Darwin Core: An Evolving Community-Developed Biodiversity Data Standard

Publication TypeJournal Article
Year of Publication2012
AuthorsWieczorek, John
Secondary AuthorsBloom, David, Guralnick Robert, Blum Stan, Döring Markus, Giovanni Renato, Robertson Tim, and Vieglais David
JournalPLoS One
Start Pagee29715
Date Published01/2012
KeywordsDarwin Core, Data Standards, metagenomics
AbstractBiodiversity data derive from myriad sources stored in various formats on many distinct hardware and software platforms. An essential step towards understanding global patterns of biodiversity is to provide a standardized view of these heterogeneous data sources to improve interoperability. Fundamental to this advance are definitions of common terms. This paper describes the evolution and development of Darwin Core, a data standard for publishing and integrating biodiversity information. We focus on the categories of terms that define the standard, differences between simple and relational Darwin Core, how the standard has been implemented, and the community processes that are essential for maintenance and growth of the standard. We present case-study extensions of the Darwin Core into new research communities, including metagenomics and genetic resources. We close by showing how Darwin Core records are integrated to create new knowledge products documenting species distributions and changes due to environmental perturbations.

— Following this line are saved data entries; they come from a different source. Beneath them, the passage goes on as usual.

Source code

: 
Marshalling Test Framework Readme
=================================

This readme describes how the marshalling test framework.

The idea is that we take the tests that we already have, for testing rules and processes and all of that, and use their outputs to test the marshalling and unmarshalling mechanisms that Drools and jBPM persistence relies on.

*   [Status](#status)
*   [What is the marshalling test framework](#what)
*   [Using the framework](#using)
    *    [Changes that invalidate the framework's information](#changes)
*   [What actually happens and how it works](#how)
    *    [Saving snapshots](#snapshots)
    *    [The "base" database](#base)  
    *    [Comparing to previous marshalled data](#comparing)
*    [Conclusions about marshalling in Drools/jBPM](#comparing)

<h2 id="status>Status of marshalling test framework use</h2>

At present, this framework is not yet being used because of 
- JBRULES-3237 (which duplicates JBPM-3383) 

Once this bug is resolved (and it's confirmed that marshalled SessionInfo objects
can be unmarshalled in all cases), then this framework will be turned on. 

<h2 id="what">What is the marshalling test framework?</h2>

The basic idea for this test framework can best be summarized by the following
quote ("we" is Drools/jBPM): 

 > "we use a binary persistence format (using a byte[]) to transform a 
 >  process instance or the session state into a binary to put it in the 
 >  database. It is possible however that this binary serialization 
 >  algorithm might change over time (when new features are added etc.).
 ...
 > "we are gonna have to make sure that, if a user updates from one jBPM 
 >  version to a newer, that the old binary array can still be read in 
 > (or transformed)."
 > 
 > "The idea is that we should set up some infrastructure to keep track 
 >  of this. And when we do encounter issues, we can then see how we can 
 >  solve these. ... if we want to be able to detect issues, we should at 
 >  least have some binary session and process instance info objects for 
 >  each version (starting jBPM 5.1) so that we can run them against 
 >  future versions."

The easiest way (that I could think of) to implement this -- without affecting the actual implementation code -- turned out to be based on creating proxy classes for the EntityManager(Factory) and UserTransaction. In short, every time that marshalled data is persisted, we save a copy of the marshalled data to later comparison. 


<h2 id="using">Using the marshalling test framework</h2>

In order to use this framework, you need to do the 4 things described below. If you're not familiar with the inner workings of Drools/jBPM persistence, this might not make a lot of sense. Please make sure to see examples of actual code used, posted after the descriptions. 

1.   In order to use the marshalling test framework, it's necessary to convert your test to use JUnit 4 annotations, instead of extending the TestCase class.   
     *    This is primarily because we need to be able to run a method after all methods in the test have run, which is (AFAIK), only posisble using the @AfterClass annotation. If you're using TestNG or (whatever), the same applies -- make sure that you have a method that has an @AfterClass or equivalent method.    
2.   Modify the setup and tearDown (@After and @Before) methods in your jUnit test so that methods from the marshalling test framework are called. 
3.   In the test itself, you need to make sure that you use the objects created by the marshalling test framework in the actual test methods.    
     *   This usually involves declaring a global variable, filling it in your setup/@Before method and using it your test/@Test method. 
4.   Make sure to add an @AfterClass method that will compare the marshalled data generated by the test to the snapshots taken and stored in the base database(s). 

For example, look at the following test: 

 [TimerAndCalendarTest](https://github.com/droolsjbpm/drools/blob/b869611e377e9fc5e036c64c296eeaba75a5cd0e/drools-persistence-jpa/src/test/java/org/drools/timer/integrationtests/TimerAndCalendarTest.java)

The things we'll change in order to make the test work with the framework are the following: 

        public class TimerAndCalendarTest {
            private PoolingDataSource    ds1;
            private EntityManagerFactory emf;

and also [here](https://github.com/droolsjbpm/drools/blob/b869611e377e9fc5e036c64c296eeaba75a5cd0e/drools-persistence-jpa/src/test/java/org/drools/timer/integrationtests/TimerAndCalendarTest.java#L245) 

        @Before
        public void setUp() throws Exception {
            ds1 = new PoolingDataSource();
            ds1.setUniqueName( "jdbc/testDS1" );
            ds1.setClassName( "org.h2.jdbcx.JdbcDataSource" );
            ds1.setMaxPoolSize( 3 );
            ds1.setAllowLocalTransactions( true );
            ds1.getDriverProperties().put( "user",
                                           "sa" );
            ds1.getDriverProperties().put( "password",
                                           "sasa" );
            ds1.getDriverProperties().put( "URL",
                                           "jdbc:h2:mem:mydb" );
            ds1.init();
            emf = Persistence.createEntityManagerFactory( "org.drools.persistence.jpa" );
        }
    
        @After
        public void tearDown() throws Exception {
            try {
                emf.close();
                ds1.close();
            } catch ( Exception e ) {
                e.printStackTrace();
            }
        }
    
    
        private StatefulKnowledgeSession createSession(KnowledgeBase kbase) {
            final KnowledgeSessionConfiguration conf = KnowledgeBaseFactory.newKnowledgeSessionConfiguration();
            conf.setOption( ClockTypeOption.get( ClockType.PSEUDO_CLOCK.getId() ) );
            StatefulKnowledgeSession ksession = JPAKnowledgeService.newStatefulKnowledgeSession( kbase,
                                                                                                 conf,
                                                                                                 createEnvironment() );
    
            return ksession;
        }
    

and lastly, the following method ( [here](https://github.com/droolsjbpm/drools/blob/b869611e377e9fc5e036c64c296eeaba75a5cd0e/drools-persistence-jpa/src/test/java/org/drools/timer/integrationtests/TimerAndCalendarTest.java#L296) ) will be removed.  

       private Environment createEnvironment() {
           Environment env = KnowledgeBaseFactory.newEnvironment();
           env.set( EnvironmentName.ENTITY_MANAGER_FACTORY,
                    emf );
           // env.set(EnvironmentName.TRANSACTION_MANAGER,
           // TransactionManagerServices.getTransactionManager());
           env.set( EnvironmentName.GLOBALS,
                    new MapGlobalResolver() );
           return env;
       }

Refereed DesignationRefereed
This paper works well as an introduction to answer the question, "What is Darwin Core?" After an overview of the development of the Darwin Core Standard, and current examples of Darwin Core data in use, this paper goes on to describe current goals and challenges of integrating biodiversity data and what that means for Darwin Core. From the Introduction section of the paper: "Darwin Core [20] is a standard for sharing data about biodiversity – the occurrence of life on earth and its associations with the environment. Darwin Core first emerged around 1999 as a loosely defined set of terms, and progressed through several iterations by different groups resulting in many different variants [21]. A formal set of terms and processes to manage changes were necessary to ensure utility for data integration. These aspects were developed within the Darwin Core Task Group [22] of the Taxonomic Databases Working Group (TDWG; www.tdwg.org) and ratified as a standard in October 2009. The philosophy for Darwin Core development has been to keep the standard as simple and open as possible and to develop terms only when there is shared demand. Darwin Core has a relatively long history of community development and is deployed widely [23]–[24]. For example, the Global Biodiversity Information Facility currently indexes approximately 300 million Darwin Core-formatted records published by more than 340 organizations in 43 countries. Increasingly, Darwin Core is being incorporated in communities beyond that of natural history collections (Figure 1), in which the standard has its roots."